CIA-backed surveillance software Geofeedia, which enabled several U.S. law enforcement agencies to collect information on social media users, was also marketed to American public schools, in order to monitor its students through their social media posts. Apparently, the data mining firm sold its services to the Lincolnshire-Praire School District in Chicago, which paid $10,000 to monitor some of its students.
Geofeedia Surveillance Tool For Students' Safety
As reported in previous news, Geofeedia has recently been involved in many scandals, since three major social media as Facebook, Twitter and Instagram suspended its access after it was known that the surveillance tool was used to catch and arrest civilian protesters. However, this case apparently was to improve the students' safety.

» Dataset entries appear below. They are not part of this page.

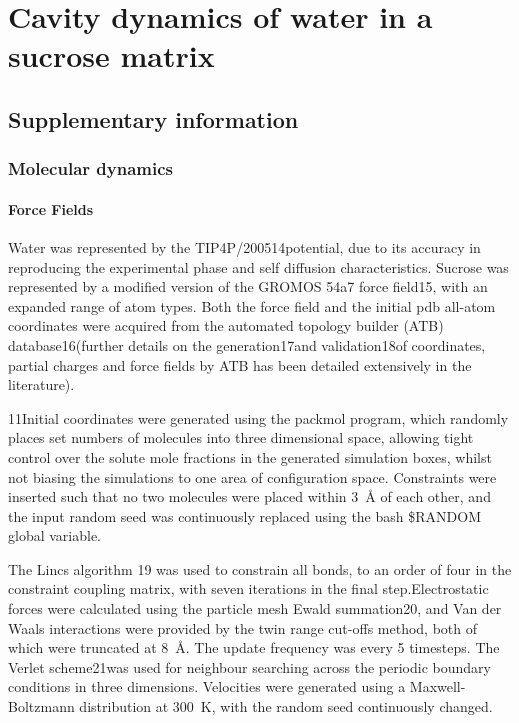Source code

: %
%

\chapter{Cavity dynamics of water in a sucrose matrix}

\section{Supplementary information}
\subsection{Molecular dynamics}
\subsubsection{Force Fields}
Water was represented by the TIP4P/200514potential, due to its accuracy in reproducing the experimental phase and self diffusion characteristics. Sucrose was represented by a modified version of the GROMOS 54a7 force field15, with an expanded range of atom types. Both the force field and the initial pdb all-atom coordinates were acquired from the automated topology builder (ATB) database16(further details on the generation17and validation18of coordinates, partial charges and force fields by ATB has been detailed extensively in the literature).

11Initial coordinates were generated using the packmol program, which randomly places set numbers of molecules into three dimensional space, allowing tight control over the solute mole fractions in the generated simulation boxes, whilst not biasing the simulations to one area of configuration space. Constraints were inserted such that no two molecules were placed within \SI{3}{\angstrom} of each other, and the input random seed was continuously replaced using the bash \$RANDOM global variable. 

The Lincs algorithm 19 was used to constrain all bonds, to an order of four in the constraint coupling matrix, with seven iterations in the final step.Electrostatic forces were calculated using the particle mesh Ewald summation20, and Van der Waals interactions were provided by the twin range cut-offs method, both of which were truncated at \SI{8}{\angstrom}. The update frequency was every 5 timesteps. The Verlet scheme21was used for neighbour searching across the periodic boundary conditions in three dimensions. Velocities were generated using a Maxwell-Boltzmann distribution at \SI{300}{\kelvin}, with the random seed continuously changed.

"We did have for one year a contract with Geofeedia, which earlier in the year received an investment from the CIA's venture capital arm In-Q-Tel. We were mostly interested in the possibility of trying to prevent any kind of harm, either that students would do to themselves or to other students.It was really just about student safety; if we could try to head off any potential dangerous situations, we thought it might be worth it," said spokesperson of Lincolnshire-Praire School District Jim Conrey, according to The Daily Dot.
According to the International Business Times, it is not known how many public schools bought Geofeedia´s surveillance software. Also, it was revealed that the tool was operated by a police liason stationed within the school campus.
Monitoring Public Schools´ Students Might Be A Bypass Of Basic Rights
Although the data mining firm justified its services and nature for safety issues, there are many who found this situation as a threatening precedent for people´s privacy, arguing that spying on innocent people it´s a bypass of the most basic rights.
"Discovering that Geofeedia was not only being used by social media sites to help police spy on activists of color was disturbing enough,". "But then to find out this third-party vendor is also helping to police public school students is beyond disturbing, it's a terrifying bypass of the most basic rights of some of the most vulnerable, and most dissident, voices in the country: activists of colour and students," executive director of the Center for Media Justice Malkia Cyril said.